Munich Opera Festival 2023

The Munich Opera Festival is an internationally renowned institution. During the summer months, the programme condenses an immense density of opera repertoire, crème de la crème casts, several premieres and an audience travelling from all over the world, united in a unique programme and ambiance. Musical theatre with its finger on the pulse of the times is here to experience in all its facets.

Overview

A colossal work beyond all previous boundaries, Sergei S. Prokofiev's monumental setting of Leo N. Tolstoy's epic novel, War and Peace.

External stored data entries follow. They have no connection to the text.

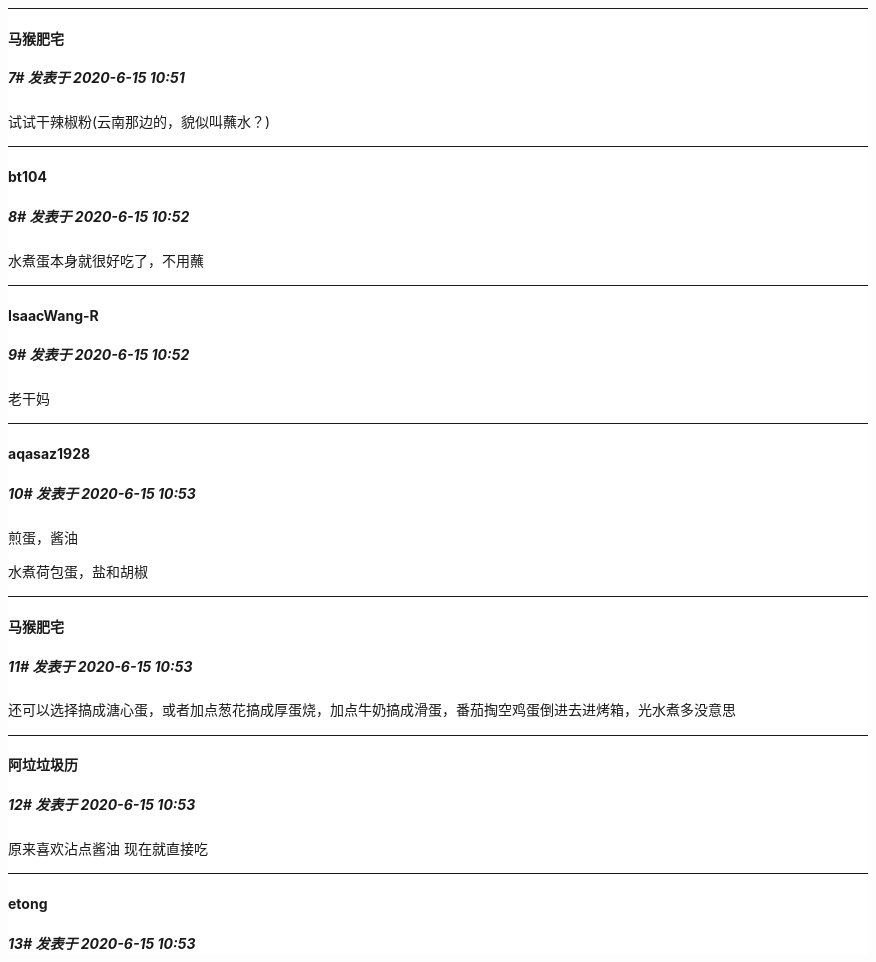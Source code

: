 -----

####  马猴肥宅  
##### 7#       发表于 2020-6-15 10:51


试试干辣椒粉(云南那边的，貌似叫蘸水？)


-----

####  bt104  
##### 8#       发表于 2020-6-15 10:52


水煮蛋本身就很好吃了，不用蘸


-----

####  IsaacWang-R  
##### 9#       发表于 2020-6-15 10:52


老干妈


-----

####  aqasaz1928  
##### 10#       发表于 2020-6-15 10:53


煎蛋，酱油

水煮荷包蛋，盐和胡椒


-----

####  马猴肥宅  
##### 11#       发表于 2020-6-15 10:53


还可以选择搞成溏心蛋，或者加点葱花搞成厚蛋烧，加点牛奶搞成滑蛋，番茄掏空鸡蛋倒进去进烤箱，光水煮多没意思


-----

####  阿垃垃圾历  
##### 12#       发表于 2020-6-15 10:53


原来喜欢沾点酱油 现在就直接吃


-----

####  etong  
##### 13#       发表于 2020-6-15 10:53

The composer and his wife Mira have compressed the plot, set during Napoleon's Russian campaign, into a powerful sequence of scenes in which the love story between Natasha Rostova and Andrei Bolkonsky and the description of the Russian army's fight against the French invasion alternate in rich contrast, and at the same time are closely interwoven. How the arrogance of the old, ossified nobility stands in the way of the happiness of two young people, how a seduction succeeds and a kidnapping fails, how some renounce their love and others fall as heroes – and in all the pomp and circumstance each searches for a companion. All is related by the music in its fullness of splendid themes and touchingly quiet moments. Prokofiev's musical-dramatic masterpiece combines social drama and historical chronicle in its 13 scenes to form an exuberant panorama. The opera will now be performed in Munich for the first time ever.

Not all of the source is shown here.